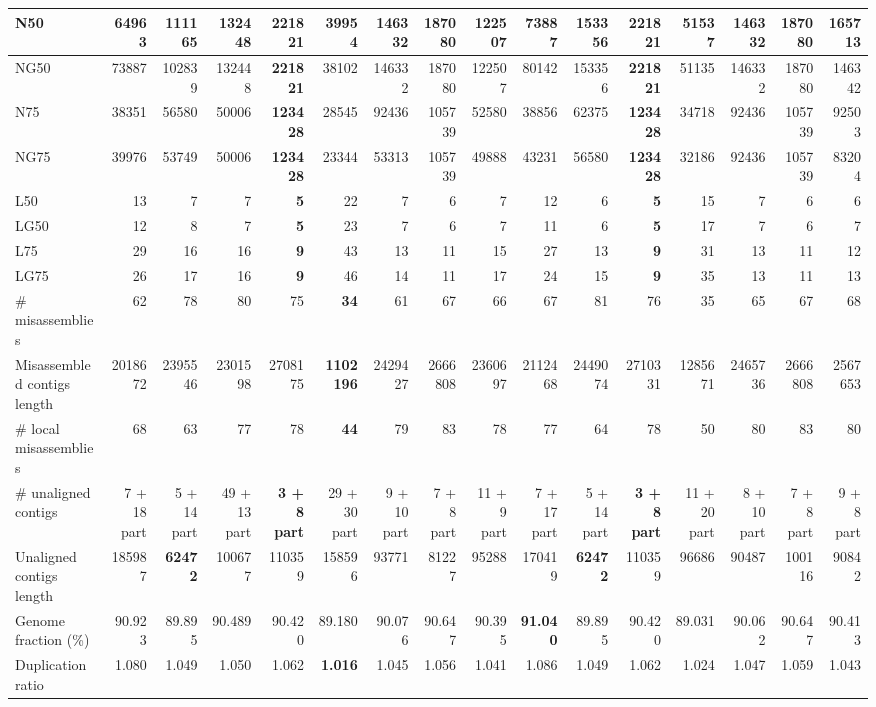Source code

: \documentclass[12pt,a4paper]{article}
\begin{document}
\begin{table}[ht]
\begin{center}
\begin{tabular}{|l*{15}{|r}|}
N50 & 64963 & 111165 & 132448 & {\bf 221821} & 39954 & 146332 & 187080 & 122507 & 73887 & 153356 & {\bf 221821} & 51537 & 146332 & 187080 & 165713 \\ \hline
NG50 & 73887 & 102839 & 132448 & {\bf 221821} & 38102 & 146332 & 187080 & 122507 & 80142 & 153356 & {\bf 221821} & 51135 & 146332 & 187080 & 146342 \\ \hline
N75 & 38351 & 56580 & 50006 & {\bf 123428} & 28545 & 92436 & 105739 & 52580 & 38856 & 62375 & {\bf 123428} & 34718 & 92436 & 105739 & 92503 \\ \hline
NG75 & 39976 & 53749 & 50006 & {\bf 123428} & 23344 & 53313 & 105739 & 49888 & 43231 & 56580 & {\bf 123428} & 32186 & 92436 & 105739 & 83204 \\ \hline
L50 & 13 & 7 & 7 & {\bf 5} & 22 & 7 & 6 & 7 & 12 & 6 & {\bf 5} & 15 & 7 & 6 & 6 \\ \hline
LG50 & 12 & 8 & 7 & {\bf 5} & 23 & 7 & 6 & 7 & 11 & 6 & {\bf 5} & 17 & 7 & 6 & 7 \\ \hline
L75 & 29 & 16 & 16 & {\bf 9} & 43 & 13 & 11 & 15 & 27 & 13 & {\bf 9} & 31 & 13 & 11 & 12 \\ \hline
LG75 & 26 & 17 & 16 & {\bf 9} & 46 & 14 & 11 & 17 & 24 & 15 & {\bf 9} & 35 & 13 & 11 & 13 \\ \hline
\# misassemblies & 62 & 78 & 80 & 75 & {\bf 34} & 61 & 67 & 66 & 67 & 81 & 76 & 35 & 65 & 67 & 68 \\ \hline
Misassembled contigs length & 2018672 & 2395546 & 2301598 & 2708175 & {\bf 1102196} & 2429427 & 2666808 & 2360697 & 2112468 & 2449074 & 2710331 & 1285671 & 2465736 & 2666808 & 2567653 \\ \hline
\# local misassemblies & 68 & 63 & 77 & 78 & {\bf 44} & 79 & 83 & 78 & 77 & 64 & 78 & 50 & 80 & 83 & 80 \\ \hline
\# unaligned contigs & 7 + 18 part & 5 + 14 part & 49 + 13 part & {\bf 3 + 8 part} & 29 + 30 part & 9 + 10 part & 7 + 8 part & 11 + 9 part & 7 + 17 part & 5 + 14 part & {\bf 3 + 8 part} & 11 + 20 part & 8 + 10 part & 7 + 8 part & 9 + 8 part \\ \hline
Unaligned contigs length & 185987 & {\bf 62472} & 100677 & 110359 & 158596 & 93771 & 81227 & 95288 & 170419 & {\bf 62472} & 110359 & 96686 & 90487 & 100116 & 90842 \\ \hline
Genome fraction (\%) & 90.923 & 89.895 & 90.489 & 90.420 & 89.180 & 90.076 & 90.647 & 90.395 & {\bf 91.040} & 89.895 & 90.420 & 89.031 & 90.062 & 90.647 & 90.413 \\ \hline
Duplication ratio & 1.080 & 1.049 & 1.050 & 1.062 & {\bf 1.016} & 1.045 & 1.056 & 1.041 & 1.086 & 1.049 & 1.062 & 1.024 & 1.047 & 1.059 & 1.043 \\ \hline

\end{tabular}
\end{center}
\end{table}
\end{document}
▬▬▬
# Task to carry out
The records are given above. Copy each line in them that holds "length".

# Response below
Misassembled contigs length & 2018672 & 2395546 & 2301598 & 2708175 & {\bf 1102196} & 2429427 & 2666808 & 2360697 & 2112468 & 2449074 & 2710331 & 1285671 & 2465736 & 2666808 & 2567653 \\ \hline
Unaligned contigs length & 185987 & {\bf 62472} & 100677 & 110359 & 158596 & 93771 & 81227 & 95288 & 170419 & {\bf 62472} & 110359 & 96686 & 90487 & 100116 & 90842 \\ \hline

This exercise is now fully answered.